## Instructions to follow
Find the lines holding the string "description" in the data, then copy all of them.

Stored items from a collection
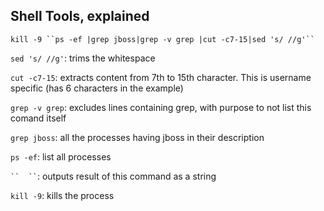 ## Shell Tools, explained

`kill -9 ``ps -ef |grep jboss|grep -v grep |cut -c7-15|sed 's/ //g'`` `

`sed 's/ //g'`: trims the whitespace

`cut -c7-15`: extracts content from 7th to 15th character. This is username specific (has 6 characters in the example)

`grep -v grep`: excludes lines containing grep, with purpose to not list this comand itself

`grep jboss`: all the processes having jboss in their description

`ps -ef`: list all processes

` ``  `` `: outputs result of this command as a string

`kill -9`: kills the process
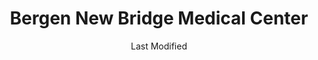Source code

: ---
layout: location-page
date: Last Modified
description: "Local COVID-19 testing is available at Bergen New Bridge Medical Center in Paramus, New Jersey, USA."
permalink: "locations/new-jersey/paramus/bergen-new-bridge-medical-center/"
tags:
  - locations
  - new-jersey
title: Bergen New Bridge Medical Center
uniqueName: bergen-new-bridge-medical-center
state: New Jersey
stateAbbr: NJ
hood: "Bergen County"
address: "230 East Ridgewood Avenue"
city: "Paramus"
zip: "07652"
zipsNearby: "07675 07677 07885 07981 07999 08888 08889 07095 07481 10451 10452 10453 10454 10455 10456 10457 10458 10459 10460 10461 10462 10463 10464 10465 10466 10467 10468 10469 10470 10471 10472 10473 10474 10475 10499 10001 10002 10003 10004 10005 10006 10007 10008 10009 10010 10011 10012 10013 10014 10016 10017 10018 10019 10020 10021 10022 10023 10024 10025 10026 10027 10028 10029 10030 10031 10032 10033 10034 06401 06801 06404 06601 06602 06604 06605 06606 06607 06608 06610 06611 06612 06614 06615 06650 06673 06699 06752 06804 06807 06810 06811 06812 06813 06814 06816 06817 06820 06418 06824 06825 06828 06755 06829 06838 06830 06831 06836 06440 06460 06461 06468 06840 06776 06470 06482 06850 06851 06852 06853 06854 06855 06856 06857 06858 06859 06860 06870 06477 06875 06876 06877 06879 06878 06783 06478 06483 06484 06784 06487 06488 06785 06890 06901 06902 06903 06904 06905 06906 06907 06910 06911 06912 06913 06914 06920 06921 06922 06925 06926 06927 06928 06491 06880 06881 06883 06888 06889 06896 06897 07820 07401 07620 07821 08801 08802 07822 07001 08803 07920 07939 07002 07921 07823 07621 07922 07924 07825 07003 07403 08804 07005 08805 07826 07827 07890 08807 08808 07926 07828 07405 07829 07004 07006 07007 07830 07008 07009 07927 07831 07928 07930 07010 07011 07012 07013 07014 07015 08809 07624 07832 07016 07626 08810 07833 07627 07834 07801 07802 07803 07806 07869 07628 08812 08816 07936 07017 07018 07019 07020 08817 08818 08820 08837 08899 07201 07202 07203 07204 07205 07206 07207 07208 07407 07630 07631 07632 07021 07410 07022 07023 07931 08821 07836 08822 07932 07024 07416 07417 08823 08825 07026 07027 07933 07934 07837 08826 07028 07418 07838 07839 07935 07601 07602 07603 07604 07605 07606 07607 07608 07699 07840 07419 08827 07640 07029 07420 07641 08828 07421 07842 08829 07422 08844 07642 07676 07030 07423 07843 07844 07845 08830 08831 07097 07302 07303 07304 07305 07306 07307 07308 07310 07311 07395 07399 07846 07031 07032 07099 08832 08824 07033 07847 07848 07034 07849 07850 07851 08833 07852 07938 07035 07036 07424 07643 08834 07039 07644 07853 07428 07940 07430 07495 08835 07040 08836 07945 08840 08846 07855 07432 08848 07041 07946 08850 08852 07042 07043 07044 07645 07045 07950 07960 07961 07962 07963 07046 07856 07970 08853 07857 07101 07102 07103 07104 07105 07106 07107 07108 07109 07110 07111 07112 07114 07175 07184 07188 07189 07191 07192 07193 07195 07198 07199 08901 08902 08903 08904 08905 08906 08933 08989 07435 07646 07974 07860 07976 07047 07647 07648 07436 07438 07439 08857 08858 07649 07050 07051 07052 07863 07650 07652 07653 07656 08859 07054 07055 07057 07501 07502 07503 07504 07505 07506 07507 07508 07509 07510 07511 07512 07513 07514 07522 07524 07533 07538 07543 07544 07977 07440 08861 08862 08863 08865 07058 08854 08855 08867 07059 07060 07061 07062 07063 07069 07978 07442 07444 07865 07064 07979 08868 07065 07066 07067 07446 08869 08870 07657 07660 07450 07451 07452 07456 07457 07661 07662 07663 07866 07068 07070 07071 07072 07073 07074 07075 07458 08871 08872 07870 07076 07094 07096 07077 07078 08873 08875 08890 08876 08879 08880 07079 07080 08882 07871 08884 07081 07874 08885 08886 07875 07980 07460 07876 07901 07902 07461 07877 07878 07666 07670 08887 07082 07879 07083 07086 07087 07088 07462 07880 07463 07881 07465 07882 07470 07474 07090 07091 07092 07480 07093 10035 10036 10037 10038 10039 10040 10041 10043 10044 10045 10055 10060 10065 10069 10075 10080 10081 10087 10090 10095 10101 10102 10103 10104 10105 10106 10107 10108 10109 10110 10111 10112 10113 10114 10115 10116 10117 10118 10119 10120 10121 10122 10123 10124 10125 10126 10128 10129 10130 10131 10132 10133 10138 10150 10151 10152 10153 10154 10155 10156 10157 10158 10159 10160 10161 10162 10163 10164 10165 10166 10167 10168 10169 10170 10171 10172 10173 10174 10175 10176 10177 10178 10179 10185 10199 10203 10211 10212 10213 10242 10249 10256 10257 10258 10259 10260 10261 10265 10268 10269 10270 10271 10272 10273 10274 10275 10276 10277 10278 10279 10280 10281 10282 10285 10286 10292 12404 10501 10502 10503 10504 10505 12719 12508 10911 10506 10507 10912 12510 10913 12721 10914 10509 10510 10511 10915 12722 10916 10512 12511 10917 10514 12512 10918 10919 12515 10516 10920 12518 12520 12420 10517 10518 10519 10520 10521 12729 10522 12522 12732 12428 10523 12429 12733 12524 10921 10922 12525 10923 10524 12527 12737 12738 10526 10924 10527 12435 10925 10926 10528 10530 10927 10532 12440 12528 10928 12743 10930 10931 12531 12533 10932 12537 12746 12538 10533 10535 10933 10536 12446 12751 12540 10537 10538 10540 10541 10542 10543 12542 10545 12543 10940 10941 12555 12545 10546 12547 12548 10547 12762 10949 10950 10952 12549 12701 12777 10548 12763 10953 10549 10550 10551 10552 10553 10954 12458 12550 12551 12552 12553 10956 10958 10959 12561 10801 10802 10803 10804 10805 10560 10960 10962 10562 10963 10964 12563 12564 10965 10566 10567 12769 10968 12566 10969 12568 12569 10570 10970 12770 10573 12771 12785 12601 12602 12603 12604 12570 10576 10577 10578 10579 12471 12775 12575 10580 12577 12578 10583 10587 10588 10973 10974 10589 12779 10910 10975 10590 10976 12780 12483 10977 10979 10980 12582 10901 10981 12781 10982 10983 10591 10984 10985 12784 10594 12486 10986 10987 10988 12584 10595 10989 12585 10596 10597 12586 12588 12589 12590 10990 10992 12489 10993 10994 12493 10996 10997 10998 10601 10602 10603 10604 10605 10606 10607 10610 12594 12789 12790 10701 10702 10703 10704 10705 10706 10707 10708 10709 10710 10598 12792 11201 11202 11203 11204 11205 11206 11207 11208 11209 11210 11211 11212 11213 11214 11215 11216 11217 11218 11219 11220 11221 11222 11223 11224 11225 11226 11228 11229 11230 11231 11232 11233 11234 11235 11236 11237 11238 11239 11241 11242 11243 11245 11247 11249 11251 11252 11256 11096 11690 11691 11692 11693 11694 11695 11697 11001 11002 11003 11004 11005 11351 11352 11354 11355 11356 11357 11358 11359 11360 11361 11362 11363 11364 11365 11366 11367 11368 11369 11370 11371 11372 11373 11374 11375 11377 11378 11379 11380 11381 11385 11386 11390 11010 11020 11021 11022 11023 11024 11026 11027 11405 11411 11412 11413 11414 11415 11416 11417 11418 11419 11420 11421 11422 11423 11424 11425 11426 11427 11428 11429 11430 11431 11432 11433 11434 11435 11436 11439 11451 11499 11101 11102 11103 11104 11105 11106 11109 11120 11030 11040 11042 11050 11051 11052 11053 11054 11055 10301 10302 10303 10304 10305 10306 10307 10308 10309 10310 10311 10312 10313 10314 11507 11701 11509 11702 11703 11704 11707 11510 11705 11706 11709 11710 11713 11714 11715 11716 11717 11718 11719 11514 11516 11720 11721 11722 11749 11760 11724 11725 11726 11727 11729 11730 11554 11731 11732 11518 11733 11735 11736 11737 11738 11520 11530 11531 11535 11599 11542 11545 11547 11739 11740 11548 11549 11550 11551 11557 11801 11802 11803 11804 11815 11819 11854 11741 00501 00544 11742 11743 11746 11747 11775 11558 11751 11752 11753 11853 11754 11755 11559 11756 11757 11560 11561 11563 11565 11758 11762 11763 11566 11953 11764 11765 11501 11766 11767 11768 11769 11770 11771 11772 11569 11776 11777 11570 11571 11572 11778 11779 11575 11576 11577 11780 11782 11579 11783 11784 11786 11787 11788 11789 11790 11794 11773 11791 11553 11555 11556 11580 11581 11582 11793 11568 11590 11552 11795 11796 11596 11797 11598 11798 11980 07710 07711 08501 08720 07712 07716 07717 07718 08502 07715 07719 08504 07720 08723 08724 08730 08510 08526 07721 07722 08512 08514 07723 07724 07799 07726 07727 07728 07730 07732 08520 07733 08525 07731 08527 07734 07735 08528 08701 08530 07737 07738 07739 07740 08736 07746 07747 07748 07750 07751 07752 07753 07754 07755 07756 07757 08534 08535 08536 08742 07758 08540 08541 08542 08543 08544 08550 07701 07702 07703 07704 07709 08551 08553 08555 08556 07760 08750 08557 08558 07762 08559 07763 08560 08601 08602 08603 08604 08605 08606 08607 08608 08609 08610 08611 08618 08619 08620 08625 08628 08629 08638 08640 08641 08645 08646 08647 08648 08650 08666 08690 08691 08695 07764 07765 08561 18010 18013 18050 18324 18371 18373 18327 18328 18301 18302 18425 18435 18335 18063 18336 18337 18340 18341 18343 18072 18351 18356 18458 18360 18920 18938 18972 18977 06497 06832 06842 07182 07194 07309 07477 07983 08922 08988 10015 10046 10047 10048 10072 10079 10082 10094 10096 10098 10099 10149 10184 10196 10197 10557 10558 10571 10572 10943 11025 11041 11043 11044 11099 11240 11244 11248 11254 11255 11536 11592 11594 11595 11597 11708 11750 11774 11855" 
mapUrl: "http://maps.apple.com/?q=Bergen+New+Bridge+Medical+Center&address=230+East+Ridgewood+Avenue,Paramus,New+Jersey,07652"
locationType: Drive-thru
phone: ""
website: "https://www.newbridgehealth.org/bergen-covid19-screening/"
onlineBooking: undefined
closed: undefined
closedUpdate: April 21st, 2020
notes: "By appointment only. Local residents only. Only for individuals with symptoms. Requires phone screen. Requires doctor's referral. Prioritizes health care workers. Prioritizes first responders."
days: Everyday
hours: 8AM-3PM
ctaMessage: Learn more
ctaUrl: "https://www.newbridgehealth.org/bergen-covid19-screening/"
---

## Answer space
`grep jboss`: all the processes having jboss in their description
description: "Local COVID-19 testing is available at Bergen New Bridge Medical Center in Paramus, New Jersey, USA."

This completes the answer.